A plausible implication is that ViTruthfulQA must account for both the distributional biases of web-scale pretraining and the sociocultural specificity of the Vietnamese context.

6. Recommendations, Limitations, and Best Practices

Data pipeline rigor: Utilize high-recall, human-verified Vietnamese captions and statements, automate QA and labeling with strict filtering, and enforce semantic deduplication (Prabhu et al., 17 Oct 2024, Khatun et al., 4 Jun 2024).
Tuple/scene-graph level metrics: Prefer explicit, local claim-checking over global, LLM-based free-form judges for consistency, sensitivity, and reproducibility (Prabhu et al., 17 Oct 2024).
Prompt variety for reliability: Evaluate with multiple prompt templates and test consistency/inversion explicitly; single-form metrics risk hiding deeper inconsistency (Khatun et al., 4 Jun 2024).
Annotation quality: Employ multiple annotators and agreement metrics; address disagreement through structured resolution protocols.
Limitations: PROVE, and by extension ViTruthfulQA, favors verifiable QA pairs, possibly excluding valid but challenging questions. Scene graphs, even with detailed captions, are incomplete proxies for full visual content—some model hallucinations may not be detectable. The evaluation inherits the weaknesses of its constituent pretrained LLMs and vision models (Prabhu et al., 17 Oct 2024).

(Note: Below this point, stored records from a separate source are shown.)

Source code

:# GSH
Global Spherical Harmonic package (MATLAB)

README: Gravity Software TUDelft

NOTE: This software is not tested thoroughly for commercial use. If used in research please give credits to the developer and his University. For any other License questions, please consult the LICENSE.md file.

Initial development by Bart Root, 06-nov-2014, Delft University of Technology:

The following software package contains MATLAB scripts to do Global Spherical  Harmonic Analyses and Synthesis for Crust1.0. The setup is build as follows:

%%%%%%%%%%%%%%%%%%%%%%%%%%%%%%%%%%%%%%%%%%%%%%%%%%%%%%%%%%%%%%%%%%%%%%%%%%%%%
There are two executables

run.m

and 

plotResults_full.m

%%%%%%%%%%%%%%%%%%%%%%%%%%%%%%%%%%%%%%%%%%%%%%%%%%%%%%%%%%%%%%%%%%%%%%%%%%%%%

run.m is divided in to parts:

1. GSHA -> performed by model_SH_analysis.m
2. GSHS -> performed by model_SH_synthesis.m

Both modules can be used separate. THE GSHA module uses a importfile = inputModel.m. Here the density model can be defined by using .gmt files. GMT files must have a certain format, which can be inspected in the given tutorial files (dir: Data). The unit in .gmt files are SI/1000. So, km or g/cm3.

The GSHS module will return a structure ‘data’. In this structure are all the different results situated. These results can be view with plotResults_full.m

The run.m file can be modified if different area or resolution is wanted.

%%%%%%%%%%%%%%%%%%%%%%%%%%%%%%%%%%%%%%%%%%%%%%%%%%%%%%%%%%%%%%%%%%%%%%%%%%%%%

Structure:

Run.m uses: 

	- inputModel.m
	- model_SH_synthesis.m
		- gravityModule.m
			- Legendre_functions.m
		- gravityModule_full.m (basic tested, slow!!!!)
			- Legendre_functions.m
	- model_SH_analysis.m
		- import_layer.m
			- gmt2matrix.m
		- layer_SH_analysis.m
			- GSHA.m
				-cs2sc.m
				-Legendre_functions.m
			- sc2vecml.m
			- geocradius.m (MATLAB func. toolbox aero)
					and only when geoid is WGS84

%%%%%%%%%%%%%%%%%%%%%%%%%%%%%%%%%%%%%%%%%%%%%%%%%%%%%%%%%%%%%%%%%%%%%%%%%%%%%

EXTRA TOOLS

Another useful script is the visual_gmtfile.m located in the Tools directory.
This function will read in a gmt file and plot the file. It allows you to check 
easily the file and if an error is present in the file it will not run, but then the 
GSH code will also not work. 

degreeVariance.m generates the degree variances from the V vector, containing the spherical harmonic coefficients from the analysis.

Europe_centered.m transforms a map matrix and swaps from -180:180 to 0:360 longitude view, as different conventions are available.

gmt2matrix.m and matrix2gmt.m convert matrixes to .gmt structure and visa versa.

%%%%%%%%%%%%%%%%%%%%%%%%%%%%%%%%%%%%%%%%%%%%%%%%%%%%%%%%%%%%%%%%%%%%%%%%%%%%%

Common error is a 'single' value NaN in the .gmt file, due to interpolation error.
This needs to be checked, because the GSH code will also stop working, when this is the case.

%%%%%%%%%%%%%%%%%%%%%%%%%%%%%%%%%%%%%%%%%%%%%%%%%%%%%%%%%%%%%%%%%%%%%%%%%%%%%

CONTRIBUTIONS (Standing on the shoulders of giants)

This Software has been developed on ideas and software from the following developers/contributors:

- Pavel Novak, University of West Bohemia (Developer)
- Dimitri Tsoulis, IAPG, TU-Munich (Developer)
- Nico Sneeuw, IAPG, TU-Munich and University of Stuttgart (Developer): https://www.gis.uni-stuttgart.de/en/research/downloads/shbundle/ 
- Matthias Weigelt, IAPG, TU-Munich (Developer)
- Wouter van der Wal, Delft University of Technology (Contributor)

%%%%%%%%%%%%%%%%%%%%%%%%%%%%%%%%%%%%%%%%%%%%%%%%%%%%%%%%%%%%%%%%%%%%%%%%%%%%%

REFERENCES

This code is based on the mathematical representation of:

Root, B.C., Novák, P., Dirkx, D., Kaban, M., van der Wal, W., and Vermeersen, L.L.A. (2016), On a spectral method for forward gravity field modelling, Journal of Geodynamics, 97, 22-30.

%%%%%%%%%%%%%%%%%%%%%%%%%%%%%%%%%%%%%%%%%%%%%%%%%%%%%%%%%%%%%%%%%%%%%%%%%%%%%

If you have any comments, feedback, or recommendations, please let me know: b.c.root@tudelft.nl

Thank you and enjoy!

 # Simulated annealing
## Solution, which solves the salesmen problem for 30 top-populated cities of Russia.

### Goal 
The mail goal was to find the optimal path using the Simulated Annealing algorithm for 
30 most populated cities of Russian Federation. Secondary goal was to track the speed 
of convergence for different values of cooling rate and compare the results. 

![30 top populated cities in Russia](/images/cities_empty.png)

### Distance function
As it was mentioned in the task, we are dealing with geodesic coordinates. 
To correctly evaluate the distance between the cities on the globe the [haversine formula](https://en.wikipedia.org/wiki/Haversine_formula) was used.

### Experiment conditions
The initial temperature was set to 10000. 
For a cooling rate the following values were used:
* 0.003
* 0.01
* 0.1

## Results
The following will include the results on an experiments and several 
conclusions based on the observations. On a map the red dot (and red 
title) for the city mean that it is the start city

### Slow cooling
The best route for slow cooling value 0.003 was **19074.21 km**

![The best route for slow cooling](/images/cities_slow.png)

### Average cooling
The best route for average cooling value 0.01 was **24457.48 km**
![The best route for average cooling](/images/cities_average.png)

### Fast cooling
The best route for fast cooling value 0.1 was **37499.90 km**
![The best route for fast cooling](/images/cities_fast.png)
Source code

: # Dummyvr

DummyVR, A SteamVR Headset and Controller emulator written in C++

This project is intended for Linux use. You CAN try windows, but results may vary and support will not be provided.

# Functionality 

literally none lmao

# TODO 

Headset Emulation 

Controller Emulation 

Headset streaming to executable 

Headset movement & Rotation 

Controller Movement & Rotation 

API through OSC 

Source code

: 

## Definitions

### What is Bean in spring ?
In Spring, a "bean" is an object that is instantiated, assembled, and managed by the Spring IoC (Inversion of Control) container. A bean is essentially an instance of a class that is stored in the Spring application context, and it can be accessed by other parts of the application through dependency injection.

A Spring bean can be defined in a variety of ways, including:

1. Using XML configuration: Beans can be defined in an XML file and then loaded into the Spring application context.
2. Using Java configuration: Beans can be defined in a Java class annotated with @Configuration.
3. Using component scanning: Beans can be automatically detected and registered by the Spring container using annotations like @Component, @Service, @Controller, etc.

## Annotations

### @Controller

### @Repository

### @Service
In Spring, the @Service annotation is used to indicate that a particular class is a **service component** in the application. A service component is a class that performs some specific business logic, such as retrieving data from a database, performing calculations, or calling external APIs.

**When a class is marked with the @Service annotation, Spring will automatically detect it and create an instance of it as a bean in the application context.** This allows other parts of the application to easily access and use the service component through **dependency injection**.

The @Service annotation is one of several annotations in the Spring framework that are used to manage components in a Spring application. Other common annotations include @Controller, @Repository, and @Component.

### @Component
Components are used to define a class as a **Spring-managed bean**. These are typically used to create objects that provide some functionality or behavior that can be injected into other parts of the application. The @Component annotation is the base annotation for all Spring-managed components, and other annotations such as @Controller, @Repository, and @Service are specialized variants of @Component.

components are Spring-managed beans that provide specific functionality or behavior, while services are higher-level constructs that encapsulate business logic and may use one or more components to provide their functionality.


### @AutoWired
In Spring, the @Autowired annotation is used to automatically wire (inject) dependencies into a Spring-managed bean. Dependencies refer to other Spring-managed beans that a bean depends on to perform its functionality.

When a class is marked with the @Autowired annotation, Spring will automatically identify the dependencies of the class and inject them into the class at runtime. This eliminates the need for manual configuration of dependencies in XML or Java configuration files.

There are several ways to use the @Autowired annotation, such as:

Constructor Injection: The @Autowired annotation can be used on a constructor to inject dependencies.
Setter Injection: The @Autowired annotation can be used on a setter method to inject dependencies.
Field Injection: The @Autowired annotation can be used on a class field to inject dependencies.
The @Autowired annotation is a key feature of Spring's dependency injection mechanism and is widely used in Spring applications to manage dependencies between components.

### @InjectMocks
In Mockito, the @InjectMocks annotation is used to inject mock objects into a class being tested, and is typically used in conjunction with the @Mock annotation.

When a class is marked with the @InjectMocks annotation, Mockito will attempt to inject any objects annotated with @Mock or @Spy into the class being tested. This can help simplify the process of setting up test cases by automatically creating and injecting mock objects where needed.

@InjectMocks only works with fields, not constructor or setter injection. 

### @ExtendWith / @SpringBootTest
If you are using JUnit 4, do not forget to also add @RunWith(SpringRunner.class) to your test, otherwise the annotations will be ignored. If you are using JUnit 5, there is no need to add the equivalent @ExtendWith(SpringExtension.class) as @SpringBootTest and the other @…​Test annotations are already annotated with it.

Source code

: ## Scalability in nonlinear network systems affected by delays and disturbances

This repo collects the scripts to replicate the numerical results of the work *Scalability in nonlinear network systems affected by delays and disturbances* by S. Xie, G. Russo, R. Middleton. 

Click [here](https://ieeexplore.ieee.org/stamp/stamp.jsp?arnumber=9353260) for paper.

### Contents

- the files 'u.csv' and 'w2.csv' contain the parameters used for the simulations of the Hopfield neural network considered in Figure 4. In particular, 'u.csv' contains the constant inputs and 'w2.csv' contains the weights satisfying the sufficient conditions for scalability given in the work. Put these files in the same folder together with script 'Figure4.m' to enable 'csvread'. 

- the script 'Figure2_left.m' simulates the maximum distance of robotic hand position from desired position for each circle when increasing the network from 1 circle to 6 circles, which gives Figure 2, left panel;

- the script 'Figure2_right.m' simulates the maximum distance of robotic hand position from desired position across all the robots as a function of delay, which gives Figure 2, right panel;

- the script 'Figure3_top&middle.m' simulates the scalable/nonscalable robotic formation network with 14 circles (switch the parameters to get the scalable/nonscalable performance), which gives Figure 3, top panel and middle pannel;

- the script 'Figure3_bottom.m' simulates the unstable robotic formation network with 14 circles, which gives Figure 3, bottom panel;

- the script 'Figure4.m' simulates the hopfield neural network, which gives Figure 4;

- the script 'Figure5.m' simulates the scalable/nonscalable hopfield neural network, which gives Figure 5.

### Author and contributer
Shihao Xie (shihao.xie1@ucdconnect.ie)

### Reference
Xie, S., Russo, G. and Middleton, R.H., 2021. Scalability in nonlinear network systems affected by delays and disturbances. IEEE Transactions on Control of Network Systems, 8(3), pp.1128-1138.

7. Future Directions and Open Challenges

Robustness and generalization: Future work should assess the impact of advanced LLM/VLM fine-tuning protocols (e.g., RLHF, contrastive decoding, retrospection, agentic reasoning) on ViTruthfulQA outcomes (Prabhu et al., 17 Oct 2024).
Statistical rigor: Incorporate formal metrics (accuracy, precision, recall, consistency), random seed control, and statistical significance testing (e.g., McNemar’s or bootstrap confidence intervals) when comparing models (Khatun et al., 4 Jun 2024).
Cultural adaptation: Ensure that new Vietnamese adversarial statements and QA items are culturally and linguistically appropriate, especially for categories requiring nuanced judgment.
Interpretability and error analysis: Report quantitative results at both aggregate and per-category granularity, document error typologies, and contextualize findings for real-world deployment scenarios (e.g., Vietnamese health advice, content moderation).

ViTruthfulQA thus provides a comprehensive framework for quantifying the factual fidelity and reliability of Vietnamese language and vision-LLMs, drawing on the most interpretable and reproducible evaluation paradigms in current research (Prabhu et al., 17 Oct 2024, Lin et al., 2021, Khatun et al., 4 Jun 2024).